Sales or School: What Does Labor Day Mean to You?

Labor Day is almost here. To most Americans, this means Labor Day sales, gearing up to go back to school, and the end of summer. But, this holiday actually holds much more meaning than that. Labor Day was created as a dedication to the American workforce. It is meant to honor the social and economic achievements made possible by the working American citizens. Labor Day was created in the late 1800s.

The holiday was first incorporated by state Legislature in New York, and Oregon first enacted Labor Day as law. That same year, Colorado, Massachusetts, and New Jersey followed suit. In 1894, Congress made the first Monday of September a national holiday for the rest of the United States. To this day, we still use Labor Day weekend as a time to relax, forget about work, and enjoy time with our loved ones.
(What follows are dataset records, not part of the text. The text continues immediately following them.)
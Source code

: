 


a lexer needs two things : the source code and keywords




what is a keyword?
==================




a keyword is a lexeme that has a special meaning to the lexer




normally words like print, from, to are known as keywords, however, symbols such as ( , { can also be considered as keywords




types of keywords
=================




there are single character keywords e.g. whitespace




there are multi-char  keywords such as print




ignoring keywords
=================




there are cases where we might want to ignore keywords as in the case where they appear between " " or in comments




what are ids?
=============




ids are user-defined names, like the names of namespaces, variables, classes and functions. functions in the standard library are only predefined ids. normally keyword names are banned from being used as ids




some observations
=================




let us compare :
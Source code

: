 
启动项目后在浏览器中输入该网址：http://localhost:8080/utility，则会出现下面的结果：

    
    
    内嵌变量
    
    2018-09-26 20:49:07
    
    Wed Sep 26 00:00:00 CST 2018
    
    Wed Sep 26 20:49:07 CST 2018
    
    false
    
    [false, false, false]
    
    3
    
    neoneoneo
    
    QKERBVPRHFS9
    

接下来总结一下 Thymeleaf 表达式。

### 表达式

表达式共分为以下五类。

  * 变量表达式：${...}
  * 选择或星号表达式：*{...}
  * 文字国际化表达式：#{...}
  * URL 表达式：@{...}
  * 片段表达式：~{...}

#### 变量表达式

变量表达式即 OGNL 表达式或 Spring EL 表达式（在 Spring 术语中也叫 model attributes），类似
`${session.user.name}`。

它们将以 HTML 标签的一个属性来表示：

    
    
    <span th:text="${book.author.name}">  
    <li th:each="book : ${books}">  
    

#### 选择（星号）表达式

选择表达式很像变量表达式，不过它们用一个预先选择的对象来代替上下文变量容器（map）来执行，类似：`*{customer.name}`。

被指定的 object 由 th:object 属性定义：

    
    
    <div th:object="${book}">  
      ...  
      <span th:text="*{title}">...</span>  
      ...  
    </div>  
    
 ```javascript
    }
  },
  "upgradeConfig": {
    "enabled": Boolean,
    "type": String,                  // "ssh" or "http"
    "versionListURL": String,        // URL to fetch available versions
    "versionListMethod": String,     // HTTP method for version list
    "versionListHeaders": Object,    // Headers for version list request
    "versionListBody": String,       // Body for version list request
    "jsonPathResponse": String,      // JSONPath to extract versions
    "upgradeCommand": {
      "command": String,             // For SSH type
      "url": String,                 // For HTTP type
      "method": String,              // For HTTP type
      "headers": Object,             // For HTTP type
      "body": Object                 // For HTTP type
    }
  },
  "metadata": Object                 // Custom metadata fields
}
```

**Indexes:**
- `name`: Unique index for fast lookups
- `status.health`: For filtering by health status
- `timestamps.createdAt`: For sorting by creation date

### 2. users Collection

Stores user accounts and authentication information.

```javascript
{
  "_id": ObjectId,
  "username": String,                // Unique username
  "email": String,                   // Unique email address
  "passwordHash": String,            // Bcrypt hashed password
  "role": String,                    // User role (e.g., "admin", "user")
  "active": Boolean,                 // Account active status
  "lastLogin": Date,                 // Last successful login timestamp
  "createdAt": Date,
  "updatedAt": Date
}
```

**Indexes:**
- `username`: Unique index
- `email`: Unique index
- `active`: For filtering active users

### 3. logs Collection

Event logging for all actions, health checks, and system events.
“I believe that summer is our time, a time for the people, and that no politician should be allowed to speak to us during the summer. They can start talking again after Labor Day.”
-Lewis Black

“If all the cars in the United States were placed end to end, it would probably be Labor Day Weekend.”
-Doug Larson

“Labor Day is seen as a day of rest for many hardworking Americans.”
-James P. Hoffa

“No great achievement is possible without persistent work.”
– Bertrand Russell

“Of all the American educational system’s problems, none is more severe than the academic year beginning before Labor Day.”
-P. J. O’Rourke

“I believe in the dignity of labor, whether with head or hand; that the world owes no man a living but that it owes every man an opportunity to make a living.”
-John D. Rockefeller

“Labor Day is devoted to no man, living or dead, to no sect, race or nation.”